▶ **Exercise details**
From the listing below, pull each line that includes "index".

+++++

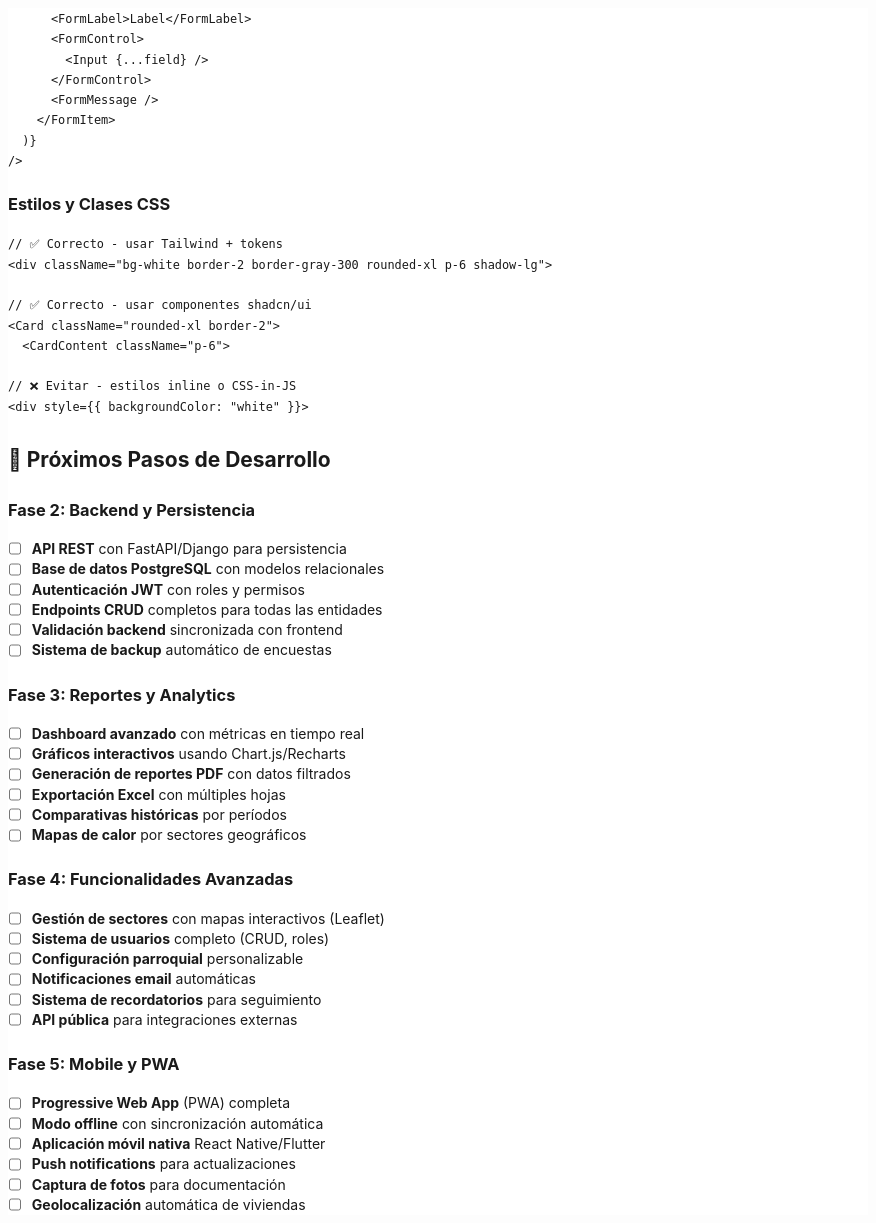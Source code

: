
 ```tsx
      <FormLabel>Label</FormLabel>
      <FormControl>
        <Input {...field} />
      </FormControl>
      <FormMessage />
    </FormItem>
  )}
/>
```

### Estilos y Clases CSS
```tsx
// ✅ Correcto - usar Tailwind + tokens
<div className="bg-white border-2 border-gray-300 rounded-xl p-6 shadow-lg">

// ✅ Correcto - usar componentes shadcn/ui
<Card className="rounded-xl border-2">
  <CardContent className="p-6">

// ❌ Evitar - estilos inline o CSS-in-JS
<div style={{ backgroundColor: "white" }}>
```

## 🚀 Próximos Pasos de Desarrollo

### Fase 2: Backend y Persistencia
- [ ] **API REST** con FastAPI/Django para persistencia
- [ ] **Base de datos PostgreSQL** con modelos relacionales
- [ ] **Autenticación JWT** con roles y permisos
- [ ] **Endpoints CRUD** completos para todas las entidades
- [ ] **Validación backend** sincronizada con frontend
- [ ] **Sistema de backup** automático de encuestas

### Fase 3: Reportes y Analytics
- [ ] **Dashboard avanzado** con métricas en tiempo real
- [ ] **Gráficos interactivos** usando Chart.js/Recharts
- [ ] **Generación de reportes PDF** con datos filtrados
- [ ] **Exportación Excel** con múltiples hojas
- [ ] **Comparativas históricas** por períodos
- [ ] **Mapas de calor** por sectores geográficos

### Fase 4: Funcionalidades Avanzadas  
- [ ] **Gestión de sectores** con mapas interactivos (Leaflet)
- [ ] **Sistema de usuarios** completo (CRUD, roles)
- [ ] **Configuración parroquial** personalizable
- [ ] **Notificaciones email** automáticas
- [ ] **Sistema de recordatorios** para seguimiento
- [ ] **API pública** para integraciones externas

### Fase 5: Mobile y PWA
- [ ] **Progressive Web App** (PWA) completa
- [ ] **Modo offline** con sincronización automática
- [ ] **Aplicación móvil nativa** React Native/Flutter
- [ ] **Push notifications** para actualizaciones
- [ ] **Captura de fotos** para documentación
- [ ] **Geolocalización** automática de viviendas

+++++

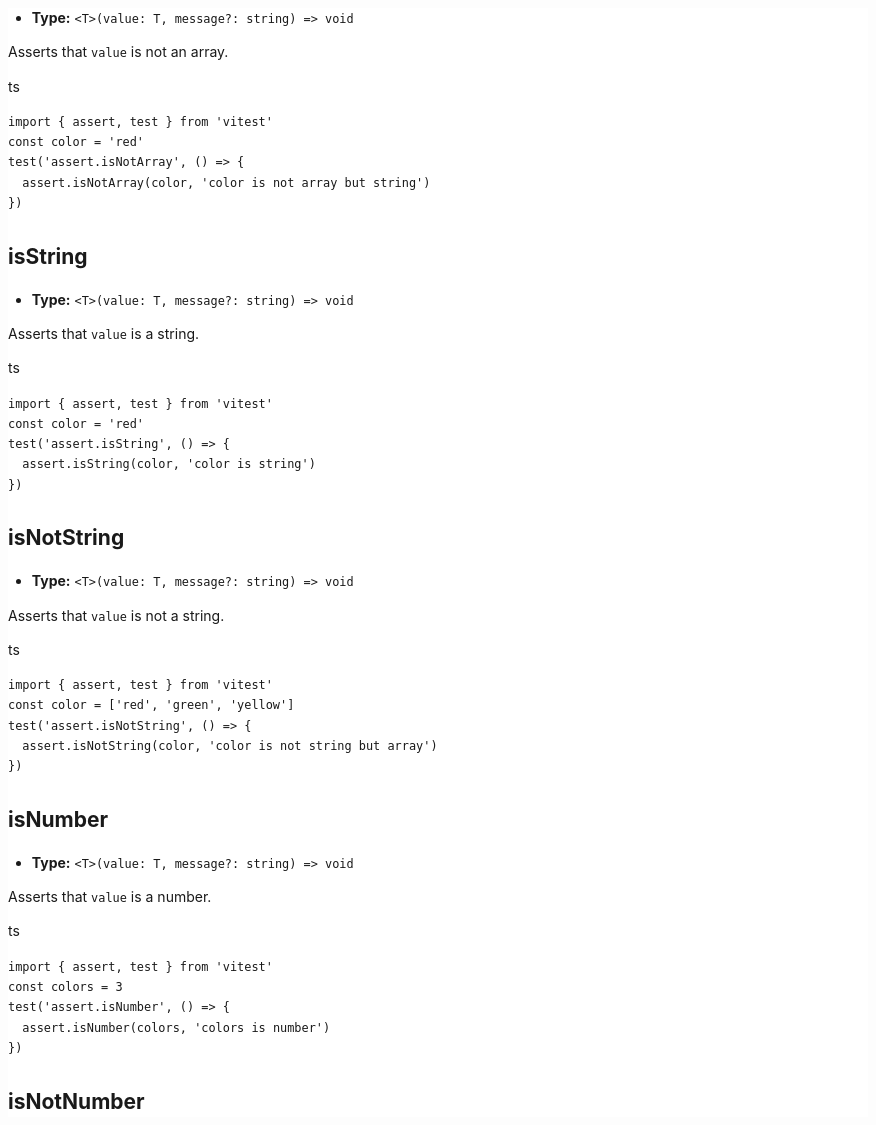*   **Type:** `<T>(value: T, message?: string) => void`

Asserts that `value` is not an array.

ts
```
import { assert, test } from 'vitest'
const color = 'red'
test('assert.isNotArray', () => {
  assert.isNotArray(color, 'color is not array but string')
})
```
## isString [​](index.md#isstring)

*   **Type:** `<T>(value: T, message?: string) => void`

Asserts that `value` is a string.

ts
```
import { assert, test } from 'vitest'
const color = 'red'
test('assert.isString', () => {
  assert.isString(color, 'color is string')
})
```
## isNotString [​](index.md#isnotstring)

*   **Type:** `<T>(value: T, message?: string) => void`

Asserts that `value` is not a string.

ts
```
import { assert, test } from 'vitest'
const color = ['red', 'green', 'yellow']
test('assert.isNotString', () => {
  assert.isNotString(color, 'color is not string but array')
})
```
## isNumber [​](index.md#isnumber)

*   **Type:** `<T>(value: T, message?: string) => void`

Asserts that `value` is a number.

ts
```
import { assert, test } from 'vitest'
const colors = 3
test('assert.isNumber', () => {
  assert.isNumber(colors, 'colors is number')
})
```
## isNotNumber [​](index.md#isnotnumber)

+++++

▶ **Solution for this problem**
## isString [​](index.md#isstring)
## isNotString [​](index.md#isnotstring)
## isNumber [​](index.md#isnumber)
## isNotNumber [​](index.md#isnotnumber)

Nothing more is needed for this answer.